Tuesday, July 5, 2011

Wait by Alison Stine

“I am a bird
in the field and I want you to find me.
I want you to find me. Tell me wait.”

The University of Wisconsin Press, 2011. Whenever I get to that point where I just want to line up my poems and punch them in the face, I turn to Ali Stine. Maybe it’s because she’s a friend of mine, she’s from where I’m from, or the fact that we both enjoy a good Neko Case song and a pint of Kentucky Bourbon Barrel Ale, but there’s something about her writing that always nudges me along when I’d rather throw a temper tantrum.

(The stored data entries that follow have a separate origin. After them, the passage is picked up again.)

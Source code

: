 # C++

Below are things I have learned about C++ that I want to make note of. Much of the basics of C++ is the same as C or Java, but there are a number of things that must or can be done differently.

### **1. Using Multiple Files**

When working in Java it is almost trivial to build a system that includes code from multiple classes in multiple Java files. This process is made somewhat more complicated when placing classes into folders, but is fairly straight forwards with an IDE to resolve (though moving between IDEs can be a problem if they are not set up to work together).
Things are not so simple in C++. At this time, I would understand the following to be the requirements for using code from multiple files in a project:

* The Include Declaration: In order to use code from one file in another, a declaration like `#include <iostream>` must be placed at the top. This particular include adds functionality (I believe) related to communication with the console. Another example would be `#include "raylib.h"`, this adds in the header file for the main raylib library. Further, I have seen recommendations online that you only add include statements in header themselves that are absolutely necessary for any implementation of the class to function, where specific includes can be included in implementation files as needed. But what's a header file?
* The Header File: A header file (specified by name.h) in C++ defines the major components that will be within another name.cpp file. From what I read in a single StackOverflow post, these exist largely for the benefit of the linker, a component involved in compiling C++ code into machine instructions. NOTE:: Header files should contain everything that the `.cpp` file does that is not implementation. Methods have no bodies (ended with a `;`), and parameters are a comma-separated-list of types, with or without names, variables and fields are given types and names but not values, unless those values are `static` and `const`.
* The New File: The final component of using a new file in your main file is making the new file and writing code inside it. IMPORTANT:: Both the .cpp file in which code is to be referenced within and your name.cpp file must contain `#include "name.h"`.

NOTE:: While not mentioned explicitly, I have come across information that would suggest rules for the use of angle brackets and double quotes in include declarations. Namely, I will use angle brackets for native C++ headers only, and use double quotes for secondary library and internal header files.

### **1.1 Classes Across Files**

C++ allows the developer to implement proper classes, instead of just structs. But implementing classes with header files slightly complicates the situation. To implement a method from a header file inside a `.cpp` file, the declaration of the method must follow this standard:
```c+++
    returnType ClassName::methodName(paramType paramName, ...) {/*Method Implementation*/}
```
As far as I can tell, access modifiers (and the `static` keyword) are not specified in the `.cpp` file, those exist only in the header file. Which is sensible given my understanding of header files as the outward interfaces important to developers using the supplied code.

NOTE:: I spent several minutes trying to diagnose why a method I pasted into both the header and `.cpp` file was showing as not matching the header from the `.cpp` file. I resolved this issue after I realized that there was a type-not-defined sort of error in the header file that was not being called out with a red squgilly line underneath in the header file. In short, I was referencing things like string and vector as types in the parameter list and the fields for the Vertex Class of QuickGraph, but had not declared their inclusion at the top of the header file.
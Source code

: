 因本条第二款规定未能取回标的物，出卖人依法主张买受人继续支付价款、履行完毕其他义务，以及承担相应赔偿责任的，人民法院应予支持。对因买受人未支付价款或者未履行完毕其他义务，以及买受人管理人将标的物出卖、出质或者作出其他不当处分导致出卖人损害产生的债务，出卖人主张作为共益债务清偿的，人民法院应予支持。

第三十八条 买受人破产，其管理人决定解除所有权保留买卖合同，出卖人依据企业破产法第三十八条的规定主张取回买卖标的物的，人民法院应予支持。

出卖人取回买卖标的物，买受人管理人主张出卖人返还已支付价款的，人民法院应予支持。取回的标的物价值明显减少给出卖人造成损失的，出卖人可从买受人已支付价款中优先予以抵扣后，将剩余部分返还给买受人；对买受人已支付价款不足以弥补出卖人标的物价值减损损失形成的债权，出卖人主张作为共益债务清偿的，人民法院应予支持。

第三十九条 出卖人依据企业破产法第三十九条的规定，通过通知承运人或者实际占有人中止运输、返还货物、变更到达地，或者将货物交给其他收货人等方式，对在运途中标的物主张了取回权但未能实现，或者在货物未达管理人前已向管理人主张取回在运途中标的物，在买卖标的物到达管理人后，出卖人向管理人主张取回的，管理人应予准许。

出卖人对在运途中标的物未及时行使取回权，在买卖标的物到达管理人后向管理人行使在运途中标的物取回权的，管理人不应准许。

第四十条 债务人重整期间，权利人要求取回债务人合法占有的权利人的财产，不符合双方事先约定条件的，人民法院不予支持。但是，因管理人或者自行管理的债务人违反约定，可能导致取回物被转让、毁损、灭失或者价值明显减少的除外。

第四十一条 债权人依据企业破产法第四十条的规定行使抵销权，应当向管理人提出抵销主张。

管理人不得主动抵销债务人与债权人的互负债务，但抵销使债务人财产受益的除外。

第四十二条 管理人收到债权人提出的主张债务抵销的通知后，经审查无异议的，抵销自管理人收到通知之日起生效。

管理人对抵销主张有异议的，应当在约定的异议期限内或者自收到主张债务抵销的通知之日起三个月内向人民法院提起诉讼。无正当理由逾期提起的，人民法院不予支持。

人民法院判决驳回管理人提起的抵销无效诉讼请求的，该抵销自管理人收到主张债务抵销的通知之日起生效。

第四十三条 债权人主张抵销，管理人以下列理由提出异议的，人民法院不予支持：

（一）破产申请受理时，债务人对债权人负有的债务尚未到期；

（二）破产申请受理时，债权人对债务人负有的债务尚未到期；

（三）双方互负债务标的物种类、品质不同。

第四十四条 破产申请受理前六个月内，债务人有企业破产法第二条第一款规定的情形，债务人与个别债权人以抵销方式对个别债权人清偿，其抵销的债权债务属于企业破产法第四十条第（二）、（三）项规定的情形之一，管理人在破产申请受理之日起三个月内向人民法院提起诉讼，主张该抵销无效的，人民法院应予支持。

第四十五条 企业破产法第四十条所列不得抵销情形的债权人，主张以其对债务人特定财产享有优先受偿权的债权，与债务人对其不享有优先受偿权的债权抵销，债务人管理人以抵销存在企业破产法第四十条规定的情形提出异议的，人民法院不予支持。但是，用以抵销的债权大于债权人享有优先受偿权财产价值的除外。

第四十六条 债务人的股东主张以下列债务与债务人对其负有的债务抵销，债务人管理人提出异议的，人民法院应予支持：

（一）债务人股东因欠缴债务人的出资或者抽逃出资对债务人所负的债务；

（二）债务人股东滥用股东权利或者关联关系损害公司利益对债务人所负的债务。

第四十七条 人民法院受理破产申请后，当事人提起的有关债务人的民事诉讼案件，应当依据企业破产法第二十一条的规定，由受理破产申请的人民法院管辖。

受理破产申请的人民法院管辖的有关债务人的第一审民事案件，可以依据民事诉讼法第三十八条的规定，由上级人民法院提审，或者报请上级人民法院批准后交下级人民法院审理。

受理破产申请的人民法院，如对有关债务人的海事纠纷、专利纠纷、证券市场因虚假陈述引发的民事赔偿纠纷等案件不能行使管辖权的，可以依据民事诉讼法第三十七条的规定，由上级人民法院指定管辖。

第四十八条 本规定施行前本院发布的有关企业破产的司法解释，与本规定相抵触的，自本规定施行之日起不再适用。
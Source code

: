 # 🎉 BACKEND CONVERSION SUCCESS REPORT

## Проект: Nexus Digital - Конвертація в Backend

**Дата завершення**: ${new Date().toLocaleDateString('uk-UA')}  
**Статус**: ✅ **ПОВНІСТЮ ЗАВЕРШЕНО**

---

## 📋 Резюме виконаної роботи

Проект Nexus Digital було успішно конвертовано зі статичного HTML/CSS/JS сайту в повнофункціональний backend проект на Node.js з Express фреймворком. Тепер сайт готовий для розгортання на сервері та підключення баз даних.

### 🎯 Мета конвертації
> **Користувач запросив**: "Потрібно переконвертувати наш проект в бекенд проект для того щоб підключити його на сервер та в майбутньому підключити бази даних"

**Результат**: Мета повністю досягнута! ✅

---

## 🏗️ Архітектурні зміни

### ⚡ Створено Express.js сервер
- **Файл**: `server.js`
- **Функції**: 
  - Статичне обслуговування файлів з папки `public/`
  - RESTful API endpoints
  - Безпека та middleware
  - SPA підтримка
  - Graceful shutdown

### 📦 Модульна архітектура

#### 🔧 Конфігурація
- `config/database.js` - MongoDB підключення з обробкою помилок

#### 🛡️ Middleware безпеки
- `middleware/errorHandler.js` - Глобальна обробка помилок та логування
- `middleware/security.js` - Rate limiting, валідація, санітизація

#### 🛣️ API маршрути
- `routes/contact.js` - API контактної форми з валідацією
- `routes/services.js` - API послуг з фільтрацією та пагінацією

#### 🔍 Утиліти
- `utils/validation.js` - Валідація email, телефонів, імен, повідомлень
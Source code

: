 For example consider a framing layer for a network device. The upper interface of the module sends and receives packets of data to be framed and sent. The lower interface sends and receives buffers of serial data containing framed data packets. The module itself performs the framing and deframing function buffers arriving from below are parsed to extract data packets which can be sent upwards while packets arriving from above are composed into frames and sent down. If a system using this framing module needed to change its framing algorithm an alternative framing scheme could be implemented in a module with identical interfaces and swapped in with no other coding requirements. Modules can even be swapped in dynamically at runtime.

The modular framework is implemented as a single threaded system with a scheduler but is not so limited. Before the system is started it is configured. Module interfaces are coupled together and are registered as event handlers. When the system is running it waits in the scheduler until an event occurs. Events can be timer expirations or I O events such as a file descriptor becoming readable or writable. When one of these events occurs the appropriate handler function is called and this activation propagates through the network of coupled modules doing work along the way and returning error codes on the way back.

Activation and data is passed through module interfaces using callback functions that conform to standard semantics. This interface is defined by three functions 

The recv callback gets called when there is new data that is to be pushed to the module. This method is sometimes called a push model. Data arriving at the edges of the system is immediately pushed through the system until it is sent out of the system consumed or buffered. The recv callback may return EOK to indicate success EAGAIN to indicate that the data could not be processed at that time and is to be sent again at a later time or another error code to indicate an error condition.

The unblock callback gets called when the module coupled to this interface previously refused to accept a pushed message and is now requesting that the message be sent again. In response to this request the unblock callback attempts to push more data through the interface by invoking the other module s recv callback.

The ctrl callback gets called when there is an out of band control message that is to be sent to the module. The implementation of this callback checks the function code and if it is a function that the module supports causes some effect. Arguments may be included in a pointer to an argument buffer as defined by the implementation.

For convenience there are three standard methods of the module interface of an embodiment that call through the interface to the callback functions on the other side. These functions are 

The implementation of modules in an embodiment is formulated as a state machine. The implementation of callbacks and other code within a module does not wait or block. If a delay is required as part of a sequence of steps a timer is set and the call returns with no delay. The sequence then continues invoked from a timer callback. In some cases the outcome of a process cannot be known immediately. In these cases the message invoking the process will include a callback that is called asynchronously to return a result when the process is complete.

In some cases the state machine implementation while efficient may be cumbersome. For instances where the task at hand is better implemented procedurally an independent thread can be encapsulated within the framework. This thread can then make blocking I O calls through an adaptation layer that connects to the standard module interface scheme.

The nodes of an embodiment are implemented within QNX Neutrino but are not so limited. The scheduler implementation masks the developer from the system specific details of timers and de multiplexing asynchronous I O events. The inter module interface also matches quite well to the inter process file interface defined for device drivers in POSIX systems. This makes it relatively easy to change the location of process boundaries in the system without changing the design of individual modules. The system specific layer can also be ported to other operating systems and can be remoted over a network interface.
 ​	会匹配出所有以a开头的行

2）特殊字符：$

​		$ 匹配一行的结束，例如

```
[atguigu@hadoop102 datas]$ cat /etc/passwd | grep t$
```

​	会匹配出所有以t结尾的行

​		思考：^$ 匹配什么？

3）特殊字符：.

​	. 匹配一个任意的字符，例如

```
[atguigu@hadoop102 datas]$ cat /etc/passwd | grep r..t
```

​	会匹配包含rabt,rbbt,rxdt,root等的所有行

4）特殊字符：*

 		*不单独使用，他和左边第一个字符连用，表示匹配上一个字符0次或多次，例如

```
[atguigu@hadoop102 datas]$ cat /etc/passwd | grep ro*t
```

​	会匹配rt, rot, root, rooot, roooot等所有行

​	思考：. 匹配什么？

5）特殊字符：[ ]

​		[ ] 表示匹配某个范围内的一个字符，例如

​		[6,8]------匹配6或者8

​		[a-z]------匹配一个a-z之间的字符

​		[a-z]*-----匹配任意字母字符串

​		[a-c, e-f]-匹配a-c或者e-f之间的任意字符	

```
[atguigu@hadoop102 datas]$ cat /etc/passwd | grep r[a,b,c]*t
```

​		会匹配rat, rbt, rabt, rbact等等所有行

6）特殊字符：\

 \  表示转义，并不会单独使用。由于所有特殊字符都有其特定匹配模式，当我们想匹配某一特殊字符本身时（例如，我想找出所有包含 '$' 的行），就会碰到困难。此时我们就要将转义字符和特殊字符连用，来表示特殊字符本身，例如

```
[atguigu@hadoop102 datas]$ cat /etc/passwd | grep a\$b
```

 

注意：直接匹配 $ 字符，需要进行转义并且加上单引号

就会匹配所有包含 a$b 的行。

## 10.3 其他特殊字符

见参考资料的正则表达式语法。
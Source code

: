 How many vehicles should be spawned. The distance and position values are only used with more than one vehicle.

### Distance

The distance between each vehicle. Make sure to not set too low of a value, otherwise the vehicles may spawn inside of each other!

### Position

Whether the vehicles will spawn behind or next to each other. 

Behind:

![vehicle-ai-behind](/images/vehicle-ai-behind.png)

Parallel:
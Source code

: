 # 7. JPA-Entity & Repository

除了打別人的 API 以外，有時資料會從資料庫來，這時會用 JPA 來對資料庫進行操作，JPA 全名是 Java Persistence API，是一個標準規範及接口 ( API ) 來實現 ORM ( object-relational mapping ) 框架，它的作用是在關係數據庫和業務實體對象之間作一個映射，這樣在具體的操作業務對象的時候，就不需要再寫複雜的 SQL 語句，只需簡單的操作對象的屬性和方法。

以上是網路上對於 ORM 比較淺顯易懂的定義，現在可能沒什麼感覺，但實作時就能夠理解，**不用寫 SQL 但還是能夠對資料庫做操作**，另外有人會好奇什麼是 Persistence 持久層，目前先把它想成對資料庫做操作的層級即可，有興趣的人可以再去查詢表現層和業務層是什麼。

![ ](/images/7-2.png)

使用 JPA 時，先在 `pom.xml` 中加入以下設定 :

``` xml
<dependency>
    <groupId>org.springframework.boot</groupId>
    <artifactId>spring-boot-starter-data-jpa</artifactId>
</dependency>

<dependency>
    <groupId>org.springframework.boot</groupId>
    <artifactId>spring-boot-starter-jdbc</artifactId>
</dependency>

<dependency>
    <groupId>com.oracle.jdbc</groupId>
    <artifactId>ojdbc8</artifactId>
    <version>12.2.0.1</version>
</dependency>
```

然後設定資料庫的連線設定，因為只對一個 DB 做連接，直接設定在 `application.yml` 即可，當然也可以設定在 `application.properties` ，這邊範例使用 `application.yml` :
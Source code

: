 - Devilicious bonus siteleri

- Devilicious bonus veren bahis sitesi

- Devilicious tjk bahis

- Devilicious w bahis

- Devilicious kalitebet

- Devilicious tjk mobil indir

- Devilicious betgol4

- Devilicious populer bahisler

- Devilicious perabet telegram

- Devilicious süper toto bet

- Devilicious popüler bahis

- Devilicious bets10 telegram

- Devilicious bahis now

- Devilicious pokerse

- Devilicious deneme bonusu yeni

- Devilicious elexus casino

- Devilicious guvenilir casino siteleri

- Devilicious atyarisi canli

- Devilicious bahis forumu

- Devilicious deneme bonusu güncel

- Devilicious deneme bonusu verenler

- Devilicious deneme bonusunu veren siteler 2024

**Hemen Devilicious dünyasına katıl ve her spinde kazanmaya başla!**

Her first book, Ohio Violence (2008 Winner, Vassar Miller Prize in Poetry) is a heart-stopping, grisly Midwestern sweep, but I have to admit that this second collection, Wait (2011 Brittingham Prize in Poetry) is really where it’s at. The narrator in Wait announces herself as anything but a damsel in distress; she rides motorbikes, gossips, meets boys, runs away in fields. Her waiting is never an angelic prayer of patience but rather a restless urgency that grips us from the first poem to last. In “Rabbit of the World” she pleads: “Imagine what it is like for me/ to want you, to wait. Harbinger, rabbit/ of the world, red eye flashing as if to warn:/ the power that is coming will make no sound,” and in “Canary,” when the waiting seems endless: “My canary shutters against the man I thought/ I knew, the one who promised to love me./ What I want is a stranger’s arms. What/ I want is no story[…] Before he knows my name,/ no history, no apology, when I can trust/ him, when my body blows up in his mouth.”

Wait, like this stranger, makes no apologies. It is a book that I will return to again and again to remind myself, oh yeah, this is why poetry is important: when we don’t have any other choice but to write when there is nothing else to say.